Saturday, October 1, 2011

Taxes are going to be Lower at Retirement? Really?

Conventional investment advice has been telling investors to invest aggressively into Qualified plans for their retirement. There are many reasons for this advice, but primarily for this reason: "You will be at a lower tax bracket at retirement". It is good to know how some humans are blessed with the unnatural ability of clairvoyance. If an adviser has this ability, why just limit it to predicting Tax rates? Why not just use it to predict the performance of an investment?
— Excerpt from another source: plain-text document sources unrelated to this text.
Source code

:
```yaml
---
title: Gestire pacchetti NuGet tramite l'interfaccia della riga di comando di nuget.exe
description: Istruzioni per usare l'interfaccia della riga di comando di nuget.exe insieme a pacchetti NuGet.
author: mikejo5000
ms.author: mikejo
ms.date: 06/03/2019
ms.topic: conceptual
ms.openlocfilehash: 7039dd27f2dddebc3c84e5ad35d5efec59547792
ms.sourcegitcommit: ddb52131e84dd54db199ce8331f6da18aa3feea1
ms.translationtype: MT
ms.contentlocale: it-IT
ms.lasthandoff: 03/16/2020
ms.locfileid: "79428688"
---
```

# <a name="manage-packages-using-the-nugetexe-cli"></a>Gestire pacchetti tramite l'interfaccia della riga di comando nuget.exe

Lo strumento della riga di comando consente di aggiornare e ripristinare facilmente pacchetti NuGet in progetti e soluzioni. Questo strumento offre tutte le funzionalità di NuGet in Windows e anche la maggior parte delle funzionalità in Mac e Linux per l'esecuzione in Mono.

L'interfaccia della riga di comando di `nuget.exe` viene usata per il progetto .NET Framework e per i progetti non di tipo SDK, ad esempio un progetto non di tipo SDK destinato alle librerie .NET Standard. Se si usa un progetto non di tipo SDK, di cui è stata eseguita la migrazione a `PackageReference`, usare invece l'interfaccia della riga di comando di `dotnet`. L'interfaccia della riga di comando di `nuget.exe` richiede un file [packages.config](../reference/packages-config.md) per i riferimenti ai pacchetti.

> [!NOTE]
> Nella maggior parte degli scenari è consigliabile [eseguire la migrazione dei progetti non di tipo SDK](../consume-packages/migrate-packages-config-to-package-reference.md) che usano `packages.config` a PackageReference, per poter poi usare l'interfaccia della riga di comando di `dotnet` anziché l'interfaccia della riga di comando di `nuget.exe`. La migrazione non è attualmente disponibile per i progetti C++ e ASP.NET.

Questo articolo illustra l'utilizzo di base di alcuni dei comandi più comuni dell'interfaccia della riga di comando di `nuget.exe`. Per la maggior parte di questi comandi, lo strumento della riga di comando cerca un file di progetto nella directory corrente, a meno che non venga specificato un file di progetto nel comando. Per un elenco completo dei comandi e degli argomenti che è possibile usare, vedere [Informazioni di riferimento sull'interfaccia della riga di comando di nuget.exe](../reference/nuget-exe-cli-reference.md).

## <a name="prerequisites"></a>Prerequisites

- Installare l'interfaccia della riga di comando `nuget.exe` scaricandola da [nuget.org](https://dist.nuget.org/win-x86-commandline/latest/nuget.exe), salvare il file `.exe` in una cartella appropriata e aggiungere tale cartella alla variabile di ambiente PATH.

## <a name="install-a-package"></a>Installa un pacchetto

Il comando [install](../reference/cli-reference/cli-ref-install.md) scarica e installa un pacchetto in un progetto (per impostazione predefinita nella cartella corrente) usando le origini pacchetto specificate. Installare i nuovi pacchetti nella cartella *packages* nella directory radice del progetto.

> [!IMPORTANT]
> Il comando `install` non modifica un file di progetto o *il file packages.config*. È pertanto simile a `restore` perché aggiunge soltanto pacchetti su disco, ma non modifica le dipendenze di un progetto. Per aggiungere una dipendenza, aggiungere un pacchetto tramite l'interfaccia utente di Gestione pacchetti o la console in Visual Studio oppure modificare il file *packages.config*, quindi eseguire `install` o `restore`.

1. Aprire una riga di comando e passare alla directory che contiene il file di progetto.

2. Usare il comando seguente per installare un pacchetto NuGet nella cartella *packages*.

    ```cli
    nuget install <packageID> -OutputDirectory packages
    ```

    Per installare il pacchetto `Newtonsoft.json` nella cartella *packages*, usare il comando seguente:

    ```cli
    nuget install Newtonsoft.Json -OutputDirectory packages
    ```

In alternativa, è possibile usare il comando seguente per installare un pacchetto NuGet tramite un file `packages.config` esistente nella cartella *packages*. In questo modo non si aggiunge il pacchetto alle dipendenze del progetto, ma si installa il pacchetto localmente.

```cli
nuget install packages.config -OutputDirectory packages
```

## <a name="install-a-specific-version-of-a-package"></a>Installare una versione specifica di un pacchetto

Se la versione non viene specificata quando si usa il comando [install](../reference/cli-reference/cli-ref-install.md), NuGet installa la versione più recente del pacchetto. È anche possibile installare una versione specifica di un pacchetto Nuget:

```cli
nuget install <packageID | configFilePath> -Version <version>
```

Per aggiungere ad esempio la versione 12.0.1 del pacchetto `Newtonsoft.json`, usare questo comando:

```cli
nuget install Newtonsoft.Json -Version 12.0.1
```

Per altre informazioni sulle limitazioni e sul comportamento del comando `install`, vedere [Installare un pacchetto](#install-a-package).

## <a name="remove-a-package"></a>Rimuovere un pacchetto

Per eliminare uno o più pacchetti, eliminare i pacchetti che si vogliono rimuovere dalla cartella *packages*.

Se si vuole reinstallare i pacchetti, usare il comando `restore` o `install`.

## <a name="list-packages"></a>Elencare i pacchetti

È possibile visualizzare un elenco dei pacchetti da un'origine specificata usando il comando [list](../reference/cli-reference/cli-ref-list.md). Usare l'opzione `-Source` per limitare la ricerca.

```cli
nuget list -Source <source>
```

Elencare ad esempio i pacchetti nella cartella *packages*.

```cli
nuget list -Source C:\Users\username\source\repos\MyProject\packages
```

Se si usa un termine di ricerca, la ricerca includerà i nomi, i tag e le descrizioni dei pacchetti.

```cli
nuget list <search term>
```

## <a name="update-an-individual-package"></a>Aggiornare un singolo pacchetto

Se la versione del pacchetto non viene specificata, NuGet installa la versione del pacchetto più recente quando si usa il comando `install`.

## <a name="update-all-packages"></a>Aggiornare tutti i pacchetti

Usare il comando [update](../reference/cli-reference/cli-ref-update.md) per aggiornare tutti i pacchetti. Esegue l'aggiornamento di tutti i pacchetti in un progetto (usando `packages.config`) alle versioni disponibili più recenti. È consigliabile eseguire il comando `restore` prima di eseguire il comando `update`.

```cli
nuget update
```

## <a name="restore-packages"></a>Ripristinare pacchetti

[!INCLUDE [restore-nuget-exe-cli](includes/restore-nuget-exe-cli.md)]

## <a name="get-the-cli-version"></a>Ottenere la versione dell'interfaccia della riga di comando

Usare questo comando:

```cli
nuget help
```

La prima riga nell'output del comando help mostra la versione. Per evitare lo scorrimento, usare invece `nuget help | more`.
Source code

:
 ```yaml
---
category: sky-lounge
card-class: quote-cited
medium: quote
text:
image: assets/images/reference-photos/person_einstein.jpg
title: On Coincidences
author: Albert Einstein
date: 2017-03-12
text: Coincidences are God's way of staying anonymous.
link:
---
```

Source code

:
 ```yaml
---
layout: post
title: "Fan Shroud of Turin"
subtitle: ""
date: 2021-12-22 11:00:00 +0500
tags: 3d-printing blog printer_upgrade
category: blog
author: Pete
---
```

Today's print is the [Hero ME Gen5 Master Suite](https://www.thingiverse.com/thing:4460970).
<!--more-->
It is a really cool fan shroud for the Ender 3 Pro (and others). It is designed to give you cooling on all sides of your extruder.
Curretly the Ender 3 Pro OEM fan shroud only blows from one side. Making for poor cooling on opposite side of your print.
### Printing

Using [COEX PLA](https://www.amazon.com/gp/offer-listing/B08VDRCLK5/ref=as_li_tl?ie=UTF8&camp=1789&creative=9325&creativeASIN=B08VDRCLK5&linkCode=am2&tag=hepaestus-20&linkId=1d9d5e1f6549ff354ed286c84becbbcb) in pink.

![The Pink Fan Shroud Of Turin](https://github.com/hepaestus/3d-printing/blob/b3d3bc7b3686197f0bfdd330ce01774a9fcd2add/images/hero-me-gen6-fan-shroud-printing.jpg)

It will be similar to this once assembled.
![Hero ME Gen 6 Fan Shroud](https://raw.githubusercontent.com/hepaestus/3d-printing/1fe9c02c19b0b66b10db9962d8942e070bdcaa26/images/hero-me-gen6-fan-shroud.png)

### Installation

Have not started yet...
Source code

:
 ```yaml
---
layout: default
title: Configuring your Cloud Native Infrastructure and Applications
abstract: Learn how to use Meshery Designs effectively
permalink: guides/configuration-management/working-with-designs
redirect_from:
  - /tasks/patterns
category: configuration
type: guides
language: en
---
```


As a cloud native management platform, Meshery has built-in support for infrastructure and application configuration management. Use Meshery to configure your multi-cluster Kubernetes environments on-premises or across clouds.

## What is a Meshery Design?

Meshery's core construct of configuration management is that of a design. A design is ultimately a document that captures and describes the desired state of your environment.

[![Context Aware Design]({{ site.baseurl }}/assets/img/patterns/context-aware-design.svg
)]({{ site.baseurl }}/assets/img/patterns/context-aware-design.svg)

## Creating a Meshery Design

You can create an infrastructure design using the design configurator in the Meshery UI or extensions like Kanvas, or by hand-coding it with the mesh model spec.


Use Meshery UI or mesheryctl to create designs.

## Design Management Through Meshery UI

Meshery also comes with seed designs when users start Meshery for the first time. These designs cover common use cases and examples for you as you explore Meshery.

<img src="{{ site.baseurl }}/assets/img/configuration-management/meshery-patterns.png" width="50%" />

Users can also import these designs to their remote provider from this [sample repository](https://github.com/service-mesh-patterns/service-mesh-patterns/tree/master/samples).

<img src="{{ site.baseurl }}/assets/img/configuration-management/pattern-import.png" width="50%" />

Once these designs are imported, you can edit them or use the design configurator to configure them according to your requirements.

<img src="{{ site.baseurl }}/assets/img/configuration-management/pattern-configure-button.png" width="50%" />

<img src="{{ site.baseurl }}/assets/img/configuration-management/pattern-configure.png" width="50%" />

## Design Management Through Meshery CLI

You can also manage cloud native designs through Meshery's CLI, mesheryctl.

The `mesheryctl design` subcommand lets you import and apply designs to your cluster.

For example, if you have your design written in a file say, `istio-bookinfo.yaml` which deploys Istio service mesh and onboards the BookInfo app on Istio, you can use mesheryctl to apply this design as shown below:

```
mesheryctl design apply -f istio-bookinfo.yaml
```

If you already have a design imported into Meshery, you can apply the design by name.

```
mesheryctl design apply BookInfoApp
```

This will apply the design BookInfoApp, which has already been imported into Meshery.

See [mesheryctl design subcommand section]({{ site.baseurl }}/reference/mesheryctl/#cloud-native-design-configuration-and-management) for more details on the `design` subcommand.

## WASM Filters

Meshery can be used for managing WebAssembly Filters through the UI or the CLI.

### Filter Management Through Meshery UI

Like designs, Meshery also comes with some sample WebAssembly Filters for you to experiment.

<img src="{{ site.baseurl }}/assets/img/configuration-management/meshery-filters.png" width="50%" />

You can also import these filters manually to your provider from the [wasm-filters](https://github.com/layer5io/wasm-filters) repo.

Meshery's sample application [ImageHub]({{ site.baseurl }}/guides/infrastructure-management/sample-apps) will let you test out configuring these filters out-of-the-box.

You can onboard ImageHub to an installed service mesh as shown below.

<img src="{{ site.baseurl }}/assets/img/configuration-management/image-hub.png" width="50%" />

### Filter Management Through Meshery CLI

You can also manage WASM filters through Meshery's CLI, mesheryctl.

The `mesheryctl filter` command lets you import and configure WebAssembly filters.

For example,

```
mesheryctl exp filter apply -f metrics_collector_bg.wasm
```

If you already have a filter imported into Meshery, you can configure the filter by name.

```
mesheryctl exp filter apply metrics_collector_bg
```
This assumption of "You will be at a lower tax bracket at retirement" is simply preposterous. It assumes that taxes are in a state of Ceteris paribus. Ceteris Paribus is defined as "all things being equal" or "all things held constant". There is one thing that is in this state of Ceteris Paribus regarding taxes: When a person is alive, he will pay taxes, and when they die; they will pay more taxes. Since most plan on being alive during retirement, then the odds are very strong that taxes will be levied. The question still remains how much those tax rates will be at retirement.

401k type plans reward immediate behavior for the contribution into the plan. Annual contributions by the investor allows them to "write off" their taxes up to a annual contributory limit based on the particular qualified plan. Now do not forget the other added benefit to these plans: The ability to grow your money tax free!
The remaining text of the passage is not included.